Jak dodał, „wystawa stanowi szeroki wachlarz eksponatów. Są to zarówno dzieła sztuki, komentujące rzeczywistość społeczną, jak przetworzone dane, a także materiały budowlane i meble”. „Część wystawy poświęcona jest temu jak – jako społeczeństwo – wyobrażamy sobie luksus (…) To nie jest wystawa, która pokazuje rzeczy. Ma ona ambicję pokazania zjawisk poprzez rzeczy. Przedmioty, które tu się znajdują są elementem aranżacji, która ma skłonić do zastanowienia nad szerszymi zjawiskami. Wystawa to jedynie element miesięcznego festiwalu, który wypełniony będzie wykładami, warsztatami, spacerami, spotkaniami z ekspertami. Zakres tematów jest tak szeroki, jak zagadnienie zamieszkiwania” – podkreślił.
22 października w budynku dawnej drukarni przy ulicy Nowogrodzkiej otwarta zostanie wystawa „Wreszcie we własnym domu”, przedstawiająca procesy kształtujące wygląd polskich domów. Po latach mieszkania w blokach lub gierkowskich „kostkach” jednorodzinnych wraz z przemianą ustrojową wielu Polaków otrzymało szansę zrealizowania marzeń o zindywidualizowanych formach zamieszkiwania, najczęściej na przedmieściach.
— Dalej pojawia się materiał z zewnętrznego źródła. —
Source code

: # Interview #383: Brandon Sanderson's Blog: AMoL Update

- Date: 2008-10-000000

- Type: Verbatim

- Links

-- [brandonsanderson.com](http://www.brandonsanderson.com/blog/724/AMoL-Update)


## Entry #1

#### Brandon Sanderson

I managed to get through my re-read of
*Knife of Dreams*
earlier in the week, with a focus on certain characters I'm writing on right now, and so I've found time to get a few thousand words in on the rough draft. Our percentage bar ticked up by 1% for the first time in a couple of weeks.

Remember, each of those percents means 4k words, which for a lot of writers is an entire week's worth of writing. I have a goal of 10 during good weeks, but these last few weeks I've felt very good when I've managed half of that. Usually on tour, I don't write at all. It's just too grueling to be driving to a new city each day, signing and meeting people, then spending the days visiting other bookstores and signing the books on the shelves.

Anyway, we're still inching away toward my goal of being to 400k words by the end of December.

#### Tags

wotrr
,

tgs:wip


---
Proces ten ułatwił wprowadzanie nowych mechanizmów finansowych, w tym wprowadzenie przez banki kredytów hipotecznych.
„To opowieść o mieszkalnictwie czasów transformacji. O wyjściu z bloków, jakie znamy z serialu +Alternatywy 4+ do +Wojny polsko-ruskiej+, którego bohater wychodzi na balkon osiedla złożonego z dworków i mówi +No, to to mi się podoba, to to ja rozumiem+; o aspiracjach mieszkaniowych Polaków od 1989 r. do dziś. O tym jak zmieniało się rozumienie komfortu, prestiżu, bezpieczeństwa w domu” – tłumaczył Tomasz Fudala z Muzeum Sztuki Nowoczesnej, kurator festiwalu.
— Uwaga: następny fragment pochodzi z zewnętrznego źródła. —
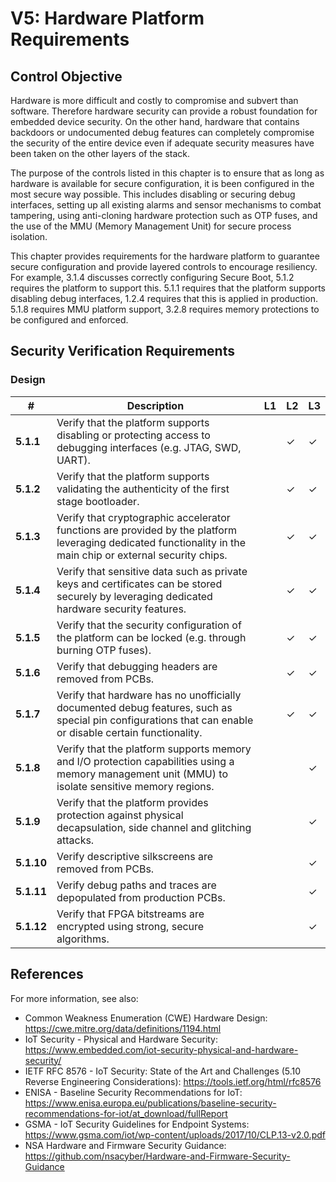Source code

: # V5: Hardware Platform Requirements

## Control Objective

Hardware is more difficult and costly to compromise and subvert than software. Therefore hardware security can provide a robust foundation for embedded device security. On the other hand, hardware that contains backdoors or undocumented debug features can completely compromise the security of the entire device even if adequate security measures have been taken on the other layers of the stack.

The purpose of the controls listed in this chapter is to ensure that as long as hardware is available for secure configuration, it is been configured in the most secure way possible. This includes disabling or securing debug interfaces, setting up all existing alarms and sensor mechanisms to combat tampering, using anti-cloning hardware protection such as OTP fuses, and the use of the MMU (Memory Management Unit) for secure process isolation.

This chapter provides requirements for the hardware platform to guarantee secure configuration and provide layered controls to encourage resiliency. For example, 3.1.4 discusses correctly configuring Secure Boot, 5.1.2 requires the platform to support this. 5.1.1 requires that the platform supports disabling debug interfaces, 1.2.4 requires that this is applied in production. 5.1.8 requires MMU platform support, 3.2.8 requires memory protections to be configured and enforced.

## Security Verification Requirements

### Design

| # | Description | L1 | L2 | L3 |
| -- | ---------------------- | - | - | - |
| **5.1.1** | Verify that the platform supports disabling or protecting access to debugging interfaces (e.g. JTAG, SWD, UART). | | ✓ | ✓ |
| **5.1.2** | Verify that the platform supports validating the authenticity of the first stage bootloader. | | ✓ | ✓ |
| **5.1.3** | Verify that cryptographic accelerator functions are provided by the platform leveraging dedicated functionality in the main chip or external security chips. | | ✓ | ✓ |
| **5.1.4** | Verify that sensitive data such as private keys and certificates can be stored securely by leveraging dedicated hardware security features. | | ✓ | ✓ |
| **5.1.5** | Verify that the security configuration of the platform can be locked (e.g. through burning OTP fuses).  | | ✓ | ✓ |
| **5.1.6** | Verify that debugging headers are removed from PCBs. | | ✓  | ✓ |
| **5.1.7** | Verify that hardware has no unofficially documented debug features, such as special pin configurations that can enable or disable certain functionality. | | ✓ | ✓ |
| **5.1.8** | Verify that the platform supports memory and I/O protection capabilities using a memory management unit (MMU) to isolate sensitive memory regions. | | | ✓ |
| **5.1.9** | Verify that the platform provides protection against physical decapsulation, side channel and glitching attacks. | | | ✓ |
| **5.1.10** | Verify descriptive silkscreens are removed from PCBs. | | | ✓ |
| **5.1.11** | Verify debug paths and traces are depopulated from production PCBs. | | | ✓ |
| **5.1.12** | Verify that FPGA bitstreams are encrypted using strong, secure algorithms. | | | ✓ |

## References
For more information, see also:

- Common Weakness Enumeration (CWE) Hardware Design: <https://cwe.mitre.org/data/definitions/1194.html>
- IoT Security - Physical and Hardware Security: <https://www.embedded.com/iot-security-physical-and-hardware-security/>
- IETF RFC 8576 - IoT Security: State of the Art and Challenges (5.10 Reverse Engineering Considerations): <https://tools.ietf.org/html/rfc8576>
- ENISA - Baseline Security Recommendations for IoT: <https://www.enisa.europa.eu/publications/baseline-security-recommendations-for-iot/at_download/fullReport>
- GSMA - IoT Security Guidelines for Endpoint Systems: <https://www.gsma.com/iot/wp-content/uploads/2017/10/CLP.13-v2.0.pdf>
- NSA Hardware and Firmware Security Guidance: <https://github.com/nsacyber/Hardware-and-Firmware-Security-Guidance>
„Wystawa pokazuje historie mieszkaniowe Polaków. Często dramatyczne, bo oznaczające wzięcie kredytu, a potem utracenie pracy. Albo mieszkania socjalne w blaszanych kontenerach, które są w kilkudziesięciu polskich gminach. Niemożność kupienia tego, co by się chciało – niemożność zaspokojenia potrzeb, jakie rozbudziły w nas zagraniczne seriale. Będziemy starali się zachęcać mieszkańców Polski od podchodzenia z rozmysłem do swojej sytuacji mieszkaniowej. Nie każdy musi wybudować dom i zasadzić drzewo, brać kredyt do końca życia” – podkreślił.
Festiwal Warszawa w Budowie został zainicjowany przez Muzeum Sztuki Nowoczesnej w Warszawie w 2009 r. Od 2013 r. impreza organizowana jest także przez Muzeum Warszawy, odpowiadające za produkcję wystawy i udostępniające obiekty ze swoich zbiorów. Festiwal zajmuje się szeroko pojętym projektowaniem – od wzornictwa przemysłowego, grafiki użytkowej przez architekturę i urbanistykę.
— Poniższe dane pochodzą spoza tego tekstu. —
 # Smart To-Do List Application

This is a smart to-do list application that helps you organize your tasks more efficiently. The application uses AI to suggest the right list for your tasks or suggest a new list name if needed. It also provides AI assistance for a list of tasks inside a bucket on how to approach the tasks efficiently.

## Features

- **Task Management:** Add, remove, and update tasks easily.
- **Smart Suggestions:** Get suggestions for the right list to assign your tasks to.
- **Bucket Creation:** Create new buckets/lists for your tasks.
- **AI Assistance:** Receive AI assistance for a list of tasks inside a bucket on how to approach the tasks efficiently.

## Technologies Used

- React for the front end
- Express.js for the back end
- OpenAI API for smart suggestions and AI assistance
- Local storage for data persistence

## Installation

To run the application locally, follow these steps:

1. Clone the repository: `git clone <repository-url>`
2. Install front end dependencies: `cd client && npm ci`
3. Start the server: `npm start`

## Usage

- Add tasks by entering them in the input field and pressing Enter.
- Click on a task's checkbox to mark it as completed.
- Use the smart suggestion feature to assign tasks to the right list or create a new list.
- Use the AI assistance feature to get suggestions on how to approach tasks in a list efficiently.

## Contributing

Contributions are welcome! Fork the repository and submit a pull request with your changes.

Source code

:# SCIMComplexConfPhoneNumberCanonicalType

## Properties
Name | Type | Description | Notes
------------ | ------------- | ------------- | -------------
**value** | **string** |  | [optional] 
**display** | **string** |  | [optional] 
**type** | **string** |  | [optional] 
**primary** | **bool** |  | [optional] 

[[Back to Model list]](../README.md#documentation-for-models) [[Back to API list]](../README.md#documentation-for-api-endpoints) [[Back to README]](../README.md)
Ekspozycja, przygotowana podczas ostatniej edycji festiwalu, „Spór o odbudowę”, została nagrodzona w konkursie na najważniejsze wydarzenie muzealne roku Sybilla w kategorii „wystawy historyczne i archeologiczne”. Poświęcona była powojennej rekonstrukcji stolicy i problemowi reprywatyzacji. Tegoroczna odsłona imprezy organizowana jest wspólnie z Instytutem Architektury.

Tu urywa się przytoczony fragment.